In Francia proposta per Iva al 33% sulle imbarcazioni da diporto
Il progetto della sinistra estrema mira ad aumentare la tassa su una serie di beni definiti di lusso tra cui yacht, imbarcazioni a vela e barche a motore con potenza superiore a 20 cavalli
Un emendamento parlamentare (n°1-2259) depositato il 18 ottobre dai deputati del partito di estrema sinistra La France insoumise – Nouveau Front populaire, nell’ambito del progetto di legge finanziaria 2025, ha sollevato un allarme rosso nel settore nautico francese. La proposta mira infatti a innalzare l’aliquota dell’Iva al 33% su una serie di beni definiti “di lusso”. Tra gli articoli interessati figurano anche yacht, imbarcazioni a vela e barche a motore con potenza superiore a 20 cavalli. Gli autori sostengono di voler promuovere una ‘fiscalità più giusta’ in cui i beni di lusso contribuiscano maggiormente allo sforzo collettivo.
Al riguardo la rivista francese ActuNautique.com ha criticato l’iniziativa, definendola una misura punitiva che rischierebbe di distruggere il primo mercato europeo del diporto. Secondo la testata, applicare tale logica al settore della nautica da diporto si basa su un ‘gigantesco controsenso economico’. L’Iva non è un’imposta progressiva, e portarla al 33% equivarrebbe a tassare allo stesso modo chi acquista un’imbarcazione a vela usata da 25.000 euro e il proprietario di uno yacht multimilionario. Si sottolinea che la maggioranza delle imbarcazioni da diporto ha una lunghezza inferiore agli 8 metri, e che assimilare l’intera filiera al lusso non è giustizia sociale ma ignoranza della realtà sociale ed economica di un settore industriale e popolare.
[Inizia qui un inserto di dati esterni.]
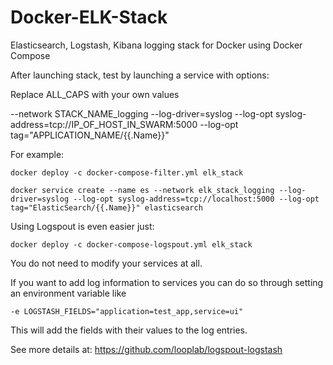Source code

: # Docker-ELK-Stack
Elasticsearch, Logstash, Kibana logging stack for Docker using Docker Compose


After launching stack, test by launching a service with options:

Replace ALL_CAPS with your own values

--network STACK_NAME_logging --log-driver=syslog --log-opt syslog-address=tcp://IP_OF_HOST_IN_SWARM:5000 --log-opt tag="APPLICATION_NAME/{{.Name}}"


For example:

`docker deploy -c docker-compose-filter.yml elk_stack`

`docker service create --name es --network elk_stack_logging --log-driver=syslog --log-opt syslog-address=tcp://localhost:5000 --log-opt tag="ElasticSearch/{{.Name}}" elasticsearch`


Using Logspout is even easier just:

`docker deploy -c docker-compose-logspout.yml elk_stack`

You do not need to modify your services at all.

If you want to add log information to services you can do so through setting an environment variable
like 

`-e LOGSTASH_FIELDS="application=test_app,service=ui"`

This will add the fields with their values to the log entries.

See more details at: https://github.com/looplab/logspout-logstash
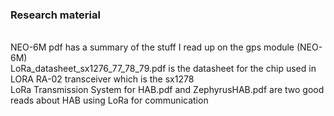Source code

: <p align="centre">
  <h3 align="centre">Research material</h3>
<br />NEO-6M pdf has a summary of the stuff I read up on the gps module (NEO-6M)
<br />LoRa_datasheet_sx1276_77_78_79.pdf is the datasheet for the chip used in LORA RA-02 transceiver which is the sx1278
<br />LoRa Transmission System for HAB.pdf and ZephyrusHAB.pdf are two good reads about HAB using LoRa for communication

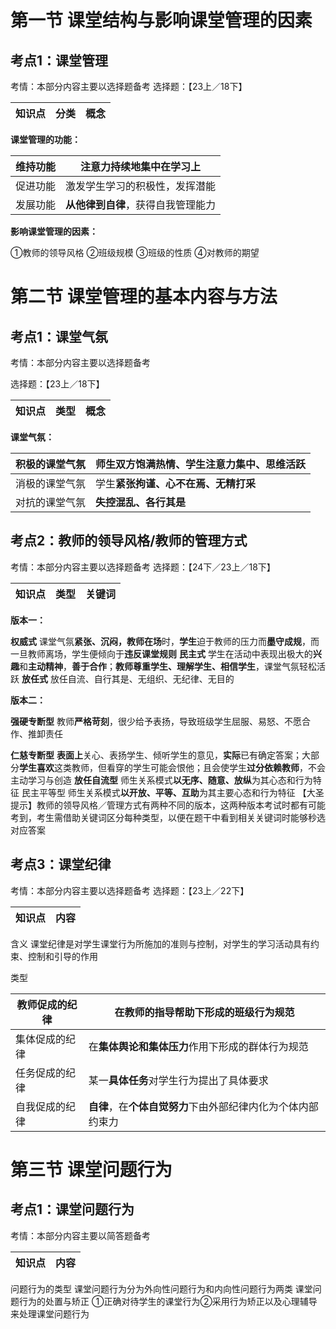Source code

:# 第一节 课堂结构与影响课堂管理的因素

## 考点1：课堂管理

考情：本部分内容主要以选择题备考
选择题：【23上／18下】

| 知识点 | 分类 | 概念 |
| ------ | ---- | ---- |

**课堂管理的功能：**

| 维持功能 | 注意力持续地集中在学习上            |
| -------- | ----------------------------------- |
| 促进功能 | 激发学生学习的积极性，发挥潜能      |
| 发展功能 | **从他律到自律**，获得自我管理能力 |

**影响课堂管理的因素：**

①教师的领导风格
②班级规模
③班级的性质
④对教师的期望

# 第二节 课堂管理的基本内容与方法

## 考点1：课堂气氛

考情：本部分内容主要以选择题备考

选择题：【23上／18下】

| 知识点 | 类型 | 概念 |
| ------ | ---- | ---- |

**课堂气氛：**

| 积极的课堂气氛 | 师生双方饱满热情、学生注意力集中、思维活跃 |
| -------------- | ------------------------------------------ |
| 消极的课堂气氛 | 学生**紧张拘谨、心不在焉、无精打采**      |
| 对抗的课堂气氛 | **失控混乱、各行其是**                    |

## 考点2：教师的领导风格/教师的管理方式

考情：本部分内容主要以选择题备考
选择题：【24下／23上／18下】

| 知识点 | 类型 | 关键词 |
| ------ | ---- | ------ |

**版本一：**

**权威式**	课堂气氛**紧张、沉闷，教师在场**时，**学生**迫于教师的压力而**墨守成规**，而一旦教师离场，学生便倾向于**违反课堂规则**
**民主式**	学生在活动中表现出极大的**兴趣**和**主动精神**，**善于合作**；**教师尊重学生、理解学生、相信学生**，课堂气氛轻松活跃
**放任式**	放任自流、自行其是、无组织、无纪律、无目的

**版本二：**

**强硬专断型**	教师**严格苛刻**，很少给予表扬，导致班级学生屈服、易怒、不愿合作、推卸责任

**仁慈专断型**	**表面上**关心、表扬学生、倾听学生的意见，**实际**已有确定答案；大部分**学生喜欢**这类教师，但看穿的学生可能会恨他；且会使学生**过分依赖教师**，不会主动学习与创造
**放任自流型**	师生关系模式**以无序、随意、放纵**为其心态和行为特征
民主平等型	师生关系模式**以开放、平等、互助**为其主要心态和行为特征
【大圣提示】教师的领导风格／管理方式有两种不同的版本，这两种版本考试时都有可能考到，考生需借助关键词区分每种类型，以便在题干中看到相关关键词时能够秒选对应答案

## 考点3：课堂纪律

考情：本部分内容主要以选择题备考
选择题：【23上／22下】

| 知识点 | 内容 |
| ------ | ---- |

含义	课堂纪律是对学生课堂行为所施加的准则与控制，对学生的学习活动具有约束、控制和引导的作用

类型	

| 教师促成的纪律 | 在教师的指导帮助下形成的班级行为规范                           |
| -------------- | -------------------------------------------------------------- |
| 集体促成的纪律 | 在**集体舆论和集体压力**作用下形成的群体行为规范              |
| 任务促成的纪律 | 某一**具体任务**对学生行为提出了具体要求                      |
| 自我促成的纪律 | **自律**，在**个体自觉努力**下由外部纪律内化为个体内部约束力 |

# 第三节 课堂问题行为

## 考点1：课堂问题行为

考情：本部分内容主要以简答题备考

| 知识点 | 内容 |
| ------ | ---- |

问题行为的类型	课堂问题行为分为外向性问题行为和内向性问题行为两类
课堂问题行为的处置与矫正	①正确对待学生的课堂行为②采用行为矫正以及心理辅导来处理课堂问题行为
La rivista spiega che l’ecosistema produttivo francese è solido ed è il primo mercato nautico d’Europa. Il settore genera circa 5 miliardi di euro di fatturato e supporta più di 50.000 posti di lavoro diretti e indiretti, concentrati nelle regioni costiere. L’effetto principale dell’Iva maggiorata sarebbe brutale e immediato: una distruzione immediata della domanda interna in un contesto congiunturale già mediocre. Le conseguenze sarebbero l’arresto delle vendite, i fallimenti dei cantieri e una perdita di posti di lavoro massiccia. Gli acquirenti francesi sarebbero spinti a ritardare o delocalizzare i loro acquisti all’estero. Questo crollo del mercato del nuovo si ripercuoterebbe su tutta la filiera. Meno vendite significherebbero meno manutenzione, meno riparazioni, meno scali nei porti turistici e un impatto diretto sull’economia del turismo litoraneo.
Inoltre, la ricetta fiscale attesa rischia di ritorcersi contro lo Stato. L’aumento dell’aliquota farebbe meccanicamente crollare i volumi tassabili, mentre i consumatori aggirerebbero la misura acquistando o immatricolando all’estero, portando a una perdita sia di posti di lavoro sia di entrate fiscali per la Francia. Una situazione che anche l’Italia ha purtroppo vissuto nel 2012 con l’introduzione della tassa di stazionamento introdotta dal governo Monti. La tassa non portò alcun beneficio e generò una crisi molto forte del settore. Nonostante le preoccupazioni, l’attuazione di tale misura è ritenuta improbabile grazie all’Europa. L’Unione Europea, infatti, regola in modo molto rigoroso le aliquote Iva, e superare il tasso massimo del 25% richiederebbe l’accordo unanime di tutti i paesi partner.